Pull out every line below that contains the word "substring".

[RECORDS FOR THIS TASK]

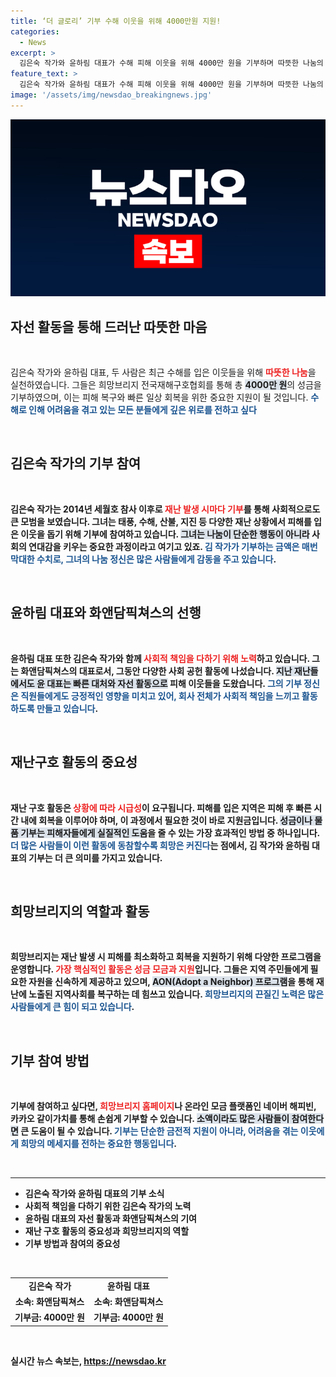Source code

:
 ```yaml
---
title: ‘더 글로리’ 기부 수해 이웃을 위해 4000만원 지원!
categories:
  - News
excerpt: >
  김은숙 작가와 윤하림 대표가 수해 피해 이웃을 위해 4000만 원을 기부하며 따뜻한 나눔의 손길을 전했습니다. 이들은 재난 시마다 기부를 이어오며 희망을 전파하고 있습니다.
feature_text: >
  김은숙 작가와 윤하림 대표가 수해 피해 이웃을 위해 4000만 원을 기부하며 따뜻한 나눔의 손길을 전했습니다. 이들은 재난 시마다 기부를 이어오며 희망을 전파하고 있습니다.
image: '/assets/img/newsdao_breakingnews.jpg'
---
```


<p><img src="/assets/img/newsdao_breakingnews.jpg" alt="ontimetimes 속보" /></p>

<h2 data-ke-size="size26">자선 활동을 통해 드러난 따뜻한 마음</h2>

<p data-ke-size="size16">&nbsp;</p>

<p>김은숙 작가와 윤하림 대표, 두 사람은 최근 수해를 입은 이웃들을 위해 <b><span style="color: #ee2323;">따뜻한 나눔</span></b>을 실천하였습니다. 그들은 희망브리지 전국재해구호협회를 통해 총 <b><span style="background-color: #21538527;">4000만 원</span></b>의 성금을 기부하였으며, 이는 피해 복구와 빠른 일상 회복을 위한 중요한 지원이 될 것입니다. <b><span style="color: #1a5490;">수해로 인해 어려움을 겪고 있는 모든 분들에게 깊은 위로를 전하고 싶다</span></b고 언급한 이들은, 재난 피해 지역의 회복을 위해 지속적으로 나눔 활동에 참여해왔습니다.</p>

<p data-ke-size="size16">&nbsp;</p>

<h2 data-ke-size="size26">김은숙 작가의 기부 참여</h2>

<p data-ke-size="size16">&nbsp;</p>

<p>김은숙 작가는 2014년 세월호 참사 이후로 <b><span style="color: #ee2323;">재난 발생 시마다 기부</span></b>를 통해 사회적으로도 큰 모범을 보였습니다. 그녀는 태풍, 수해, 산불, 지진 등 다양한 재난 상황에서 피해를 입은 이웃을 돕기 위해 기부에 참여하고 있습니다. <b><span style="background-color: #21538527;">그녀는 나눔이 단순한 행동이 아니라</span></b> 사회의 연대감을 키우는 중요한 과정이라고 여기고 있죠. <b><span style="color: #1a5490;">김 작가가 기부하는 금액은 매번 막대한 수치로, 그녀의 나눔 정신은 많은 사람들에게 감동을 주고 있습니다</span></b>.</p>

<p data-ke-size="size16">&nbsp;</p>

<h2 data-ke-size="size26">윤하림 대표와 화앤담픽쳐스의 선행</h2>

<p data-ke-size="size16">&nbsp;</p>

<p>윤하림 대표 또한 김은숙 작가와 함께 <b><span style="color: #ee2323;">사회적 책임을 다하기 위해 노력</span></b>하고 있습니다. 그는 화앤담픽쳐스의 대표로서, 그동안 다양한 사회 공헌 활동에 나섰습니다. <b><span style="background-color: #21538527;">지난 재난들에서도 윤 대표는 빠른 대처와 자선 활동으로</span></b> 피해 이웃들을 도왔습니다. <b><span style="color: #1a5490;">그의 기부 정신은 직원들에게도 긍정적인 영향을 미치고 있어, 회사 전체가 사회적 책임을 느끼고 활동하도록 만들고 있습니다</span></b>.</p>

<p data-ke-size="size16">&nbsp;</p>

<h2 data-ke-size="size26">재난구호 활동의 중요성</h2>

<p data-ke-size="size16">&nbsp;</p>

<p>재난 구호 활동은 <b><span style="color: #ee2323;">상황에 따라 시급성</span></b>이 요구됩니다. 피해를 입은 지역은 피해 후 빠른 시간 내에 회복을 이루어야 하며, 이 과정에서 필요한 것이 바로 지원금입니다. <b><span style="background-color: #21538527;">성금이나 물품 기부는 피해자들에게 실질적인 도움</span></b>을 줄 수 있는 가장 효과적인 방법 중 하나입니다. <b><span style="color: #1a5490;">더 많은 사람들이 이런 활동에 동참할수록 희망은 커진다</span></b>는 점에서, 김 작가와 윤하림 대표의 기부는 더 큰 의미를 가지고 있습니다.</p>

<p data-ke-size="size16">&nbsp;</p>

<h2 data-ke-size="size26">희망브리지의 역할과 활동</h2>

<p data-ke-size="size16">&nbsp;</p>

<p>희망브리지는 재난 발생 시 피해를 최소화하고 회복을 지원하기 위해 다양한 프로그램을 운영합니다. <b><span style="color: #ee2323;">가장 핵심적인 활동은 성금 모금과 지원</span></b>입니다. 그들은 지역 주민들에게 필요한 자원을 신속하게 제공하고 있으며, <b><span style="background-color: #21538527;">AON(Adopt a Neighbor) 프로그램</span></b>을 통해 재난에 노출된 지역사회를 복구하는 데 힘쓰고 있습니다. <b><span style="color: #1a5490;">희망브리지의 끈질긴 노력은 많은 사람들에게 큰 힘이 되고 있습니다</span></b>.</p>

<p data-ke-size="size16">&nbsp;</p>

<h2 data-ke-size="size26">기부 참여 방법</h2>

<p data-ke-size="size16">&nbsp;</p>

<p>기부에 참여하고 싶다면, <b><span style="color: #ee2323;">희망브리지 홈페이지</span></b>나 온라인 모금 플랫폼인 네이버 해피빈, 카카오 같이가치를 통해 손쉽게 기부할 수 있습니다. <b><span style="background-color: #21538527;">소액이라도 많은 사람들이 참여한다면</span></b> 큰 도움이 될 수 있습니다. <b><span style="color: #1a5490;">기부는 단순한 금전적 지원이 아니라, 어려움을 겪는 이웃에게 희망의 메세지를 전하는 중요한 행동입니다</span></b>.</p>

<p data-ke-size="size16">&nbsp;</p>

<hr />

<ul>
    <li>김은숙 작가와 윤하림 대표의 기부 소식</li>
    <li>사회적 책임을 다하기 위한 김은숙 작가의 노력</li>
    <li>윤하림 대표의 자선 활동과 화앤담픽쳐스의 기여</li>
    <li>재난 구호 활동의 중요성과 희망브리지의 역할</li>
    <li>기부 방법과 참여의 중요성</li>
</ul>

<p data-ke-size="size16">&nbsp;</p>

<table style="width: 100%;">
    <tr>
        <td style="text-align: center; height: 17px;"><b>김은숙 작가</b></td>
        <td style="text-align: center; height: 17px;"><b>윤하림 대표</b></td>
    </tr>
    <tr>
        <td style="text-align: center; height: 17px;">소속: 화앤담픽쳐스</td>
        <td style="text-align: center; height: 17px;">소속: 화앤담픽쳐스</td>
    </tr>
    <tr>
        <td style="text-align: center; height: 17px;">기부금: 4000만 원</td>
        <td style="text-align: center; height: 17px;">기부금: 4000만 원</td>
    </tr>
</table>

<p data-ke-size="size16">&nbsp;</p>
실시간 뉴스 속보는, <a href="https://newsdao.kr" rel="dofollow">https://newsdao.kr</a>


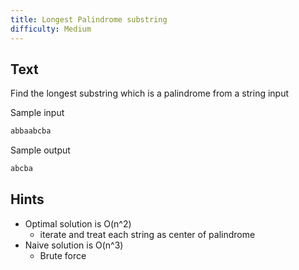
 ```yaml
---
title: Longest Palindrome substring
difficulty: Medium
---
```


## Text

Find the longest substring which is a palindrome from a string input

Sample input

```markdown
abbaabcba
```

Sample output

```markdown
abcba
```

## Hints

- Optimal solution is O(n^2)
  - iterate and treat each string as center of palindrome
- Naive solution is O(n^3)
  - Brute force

[/RECORDS FOR THIS TASK]

→ RESULT OF THE EXERCISE
title: Longest Palindrome substring
Find the longest substring which is a palindrome from a string input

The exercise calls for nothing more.